>>>>
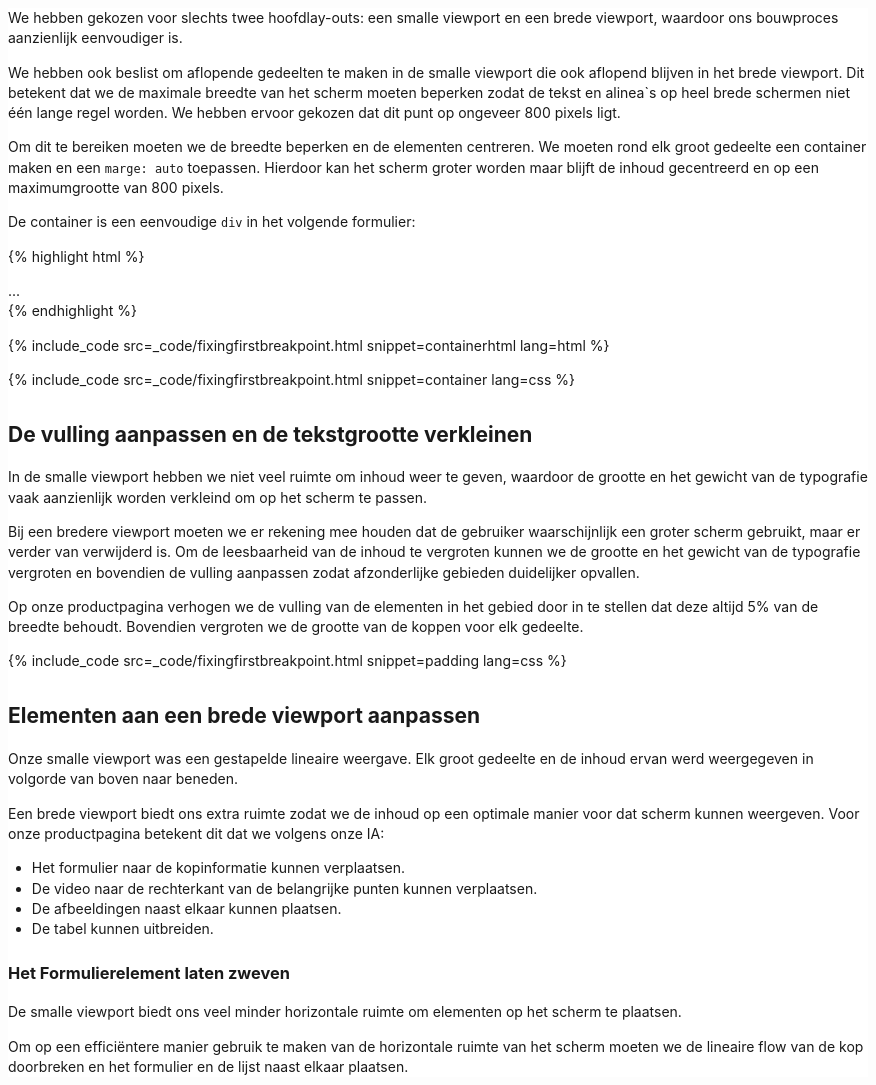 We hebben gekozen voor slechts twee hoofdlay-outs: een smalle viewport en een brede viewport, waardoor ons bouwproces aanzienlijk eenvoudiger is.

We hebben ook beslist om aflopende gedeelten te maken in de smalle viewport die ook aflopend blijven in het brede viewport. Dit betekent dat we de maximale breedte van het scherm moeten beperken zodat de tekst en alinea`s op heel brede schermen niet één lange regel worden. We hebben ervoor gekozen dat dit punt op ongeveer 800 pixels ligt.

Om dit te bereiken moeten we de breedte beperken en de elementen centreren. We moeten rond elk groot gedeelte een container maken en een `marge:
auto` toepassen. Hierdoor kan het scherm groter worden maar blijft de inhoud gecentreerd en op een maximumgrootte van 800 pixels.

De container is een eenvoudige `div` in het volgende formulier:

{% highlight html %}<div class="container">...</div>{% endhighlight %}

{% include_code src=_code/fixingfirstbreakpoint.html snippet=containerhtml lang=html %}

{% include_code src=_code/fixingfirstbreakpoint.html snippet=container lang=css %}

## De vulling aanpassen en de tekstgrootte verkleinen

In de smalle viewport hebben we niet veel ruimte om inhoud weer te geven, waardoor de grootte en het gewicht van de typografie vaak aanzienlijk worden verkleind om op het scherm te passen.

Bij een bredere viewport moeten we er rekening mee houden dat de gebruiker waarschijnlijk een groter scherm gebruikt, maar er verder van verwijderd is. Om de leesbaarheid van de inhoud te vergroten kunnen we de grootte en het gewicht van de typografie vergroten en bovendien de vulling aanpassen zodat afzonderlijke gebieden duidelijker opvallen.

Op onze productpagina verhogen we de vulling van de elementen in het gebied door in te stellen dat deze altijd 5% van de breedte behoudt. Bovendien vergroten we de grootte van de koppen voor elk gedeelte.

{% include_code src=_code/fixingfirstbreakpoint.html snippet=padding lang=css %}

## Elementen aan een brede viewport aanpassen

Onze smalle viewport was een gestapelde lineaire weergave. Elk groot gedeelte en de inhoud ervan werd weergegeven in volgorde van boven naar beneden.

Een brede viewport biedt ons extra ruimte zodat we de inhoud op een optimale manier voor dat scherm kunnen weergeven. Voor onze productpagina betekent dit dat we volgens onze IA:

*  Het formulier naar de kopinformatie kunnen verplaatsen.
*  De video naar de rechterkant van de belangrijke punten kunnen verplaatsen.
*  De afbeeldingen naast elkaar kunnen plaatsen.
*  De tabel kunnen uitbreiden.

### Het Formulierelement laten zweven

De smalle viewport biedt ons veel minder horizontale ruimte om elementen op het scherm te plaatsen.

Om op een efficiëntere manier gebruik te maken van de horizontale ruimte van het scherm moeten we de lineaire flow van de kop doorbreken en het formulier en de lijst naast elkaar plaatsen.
<<<<
>>>>
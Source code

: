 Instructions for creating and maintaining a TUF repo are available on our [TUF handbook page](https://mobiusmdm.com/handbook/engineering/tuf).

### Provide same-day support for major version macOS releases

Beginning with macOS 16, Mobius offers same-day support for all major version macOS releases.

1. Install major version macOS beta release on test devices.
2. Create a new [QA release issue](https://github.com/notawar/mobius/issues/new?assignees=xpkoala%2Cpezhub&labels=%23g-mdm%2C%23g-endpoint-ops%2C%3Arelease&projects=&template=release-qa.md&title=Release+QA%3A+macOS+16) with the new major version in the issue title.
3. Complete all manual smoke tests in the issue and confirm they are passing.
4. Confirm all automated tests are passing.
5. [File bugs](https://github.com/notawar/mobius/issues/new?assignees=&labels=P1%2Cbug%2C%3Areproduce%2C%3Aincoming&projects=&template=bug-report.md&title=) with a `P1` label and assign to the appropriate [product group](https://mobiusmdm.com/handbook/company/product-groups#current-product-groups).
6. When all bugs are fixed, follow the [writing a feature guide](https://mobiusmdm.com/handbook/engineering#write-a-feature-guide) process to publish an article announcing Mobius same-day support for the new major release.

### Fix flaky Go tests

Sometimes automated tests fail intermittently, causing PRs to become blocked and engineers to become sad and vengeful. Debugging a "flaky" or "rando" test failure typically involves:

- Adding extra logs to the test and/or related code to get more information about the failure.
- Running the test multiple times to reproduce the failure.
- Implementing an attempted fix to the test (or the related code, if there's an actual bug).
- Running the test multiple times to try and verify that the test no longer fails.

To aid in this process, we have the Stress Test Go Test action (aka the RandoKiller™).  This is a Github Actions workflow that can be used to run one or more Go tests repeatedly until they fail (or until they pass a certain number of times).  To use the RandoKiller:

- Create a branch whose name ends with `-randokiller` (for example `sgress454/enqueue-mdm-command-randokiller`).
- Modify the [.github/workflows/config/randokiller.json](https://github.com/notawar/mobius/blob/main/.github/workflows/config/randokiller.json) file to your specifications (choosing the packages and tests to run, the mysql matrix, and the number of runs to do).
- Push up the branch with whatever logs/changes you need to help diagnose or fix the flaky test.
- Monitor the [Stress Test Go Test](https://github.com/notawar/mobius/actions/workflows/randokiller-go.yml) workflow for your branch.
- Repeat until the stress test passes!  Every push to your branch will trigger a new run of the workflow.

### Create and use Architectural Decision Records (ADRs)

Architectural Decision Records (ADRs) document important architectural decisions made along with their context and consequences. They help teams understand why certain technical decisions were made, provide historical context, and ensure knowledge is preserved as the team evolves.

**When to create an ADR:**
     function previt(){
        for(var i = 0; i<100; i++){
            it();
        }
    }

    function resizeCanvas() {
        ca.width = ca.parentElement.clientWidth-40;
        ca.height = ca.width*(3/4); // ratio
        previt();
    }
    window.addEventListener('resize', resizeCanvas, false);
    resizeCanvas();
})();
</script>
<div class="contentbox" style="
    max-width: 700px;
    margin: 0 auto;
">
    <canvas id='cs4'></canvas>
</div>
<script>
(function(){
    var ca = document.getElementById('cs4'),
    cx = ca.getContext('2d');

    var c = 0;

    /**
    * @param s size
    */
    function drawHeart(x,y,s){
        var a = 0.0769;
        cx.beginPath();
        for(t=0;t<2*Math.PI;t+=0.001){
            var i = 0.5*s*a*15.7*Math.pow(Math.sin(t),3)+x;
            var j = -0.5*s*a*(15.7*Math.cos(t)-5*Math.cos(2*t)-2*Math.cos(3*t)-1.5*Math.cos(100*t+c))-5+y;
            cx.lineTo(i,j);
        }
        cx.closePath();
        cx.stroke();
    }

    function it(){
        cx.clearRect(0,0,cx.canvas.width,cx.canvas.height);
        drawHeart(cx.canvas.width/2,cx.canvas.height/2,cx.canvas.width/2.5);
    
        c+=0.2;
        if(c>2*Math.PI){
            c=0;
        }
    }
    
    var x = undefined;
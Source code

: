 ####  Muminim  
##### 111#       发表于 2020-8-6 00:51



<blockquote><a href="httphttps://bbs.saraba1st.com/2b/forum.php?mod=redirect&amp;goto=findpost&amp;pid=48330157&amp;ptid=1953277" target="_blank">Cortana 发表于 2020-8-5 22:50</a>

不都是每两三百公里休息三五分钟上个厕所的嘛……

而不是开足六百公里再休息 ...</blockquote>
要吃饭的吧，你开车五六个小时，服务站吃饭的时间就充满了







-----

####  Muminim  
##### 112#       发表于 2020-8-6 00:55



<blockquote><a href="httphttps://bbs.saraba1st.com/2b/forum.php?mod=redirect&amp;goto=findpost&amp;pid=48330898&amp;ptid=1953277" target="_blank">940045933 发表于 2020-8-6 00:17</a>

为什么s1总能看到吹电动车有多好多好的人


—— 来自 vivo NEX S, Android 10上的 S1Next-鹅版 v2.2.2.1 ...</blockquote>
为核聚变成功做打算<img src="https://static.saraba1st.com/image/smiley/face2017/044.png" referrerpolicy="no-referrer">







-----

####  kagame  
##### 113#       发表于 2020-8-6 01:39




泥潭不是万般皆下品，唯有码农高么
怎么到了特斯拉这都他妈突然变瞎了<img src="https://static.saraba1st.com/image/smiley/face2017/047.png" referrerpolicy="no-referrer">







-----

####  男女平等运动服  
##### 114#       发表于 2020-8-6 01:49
<<<<
| HOW TO COMPLETE THIS TASK |
I'd like the lines above repeated exactly, from the one that contains "We hebben gekozen" through the one that contains "## De vulling", with no pictures.

| OUTPUT FOR THIS TASK |
 We hebben gekozen voor slechts twee hoofdlay-outs: een smalle viewport en een brede viewport, waardoor ons bouwproces aanzienlijk eenvoudiger is.

We hebben ook beslist om aflopende gedeelten te maken in de smalle viewport die ook aflopend blijven in het brede viewport. Dit betekent dat we de maximale breedte van het scherm moeten beperken zodat de tekst en alinea`s op heel brede schermen niet één lange regel worden. We hebben ervoor gekozen dat dit punt op ongeveer 800 pixels ligt.

Om dit te bereiken moeten we de breedte beperken en de elementen centreren. We moeten rond elk groot gedeelte een container maken en een `marge:
auto` toepassen. Hierdoor kan het scherm groter worden maar blijft de inhoud gecentreerd en op een maximumgrootte van 800 pixels.

De container is een eenvoudige `div` in het volgende formulier:

{% highlight html %}<div class="container">...</div>{% endhighlight %}

{% include_code src=_code/fixingfirstbreakpoint.html snippet=containerhtml lang=html %}

{% include_code src=_code/fixingfirstbreakpoint.html snippet=container lang=css %}

## De vulling aanpassen en de tekstgrootte verkleinen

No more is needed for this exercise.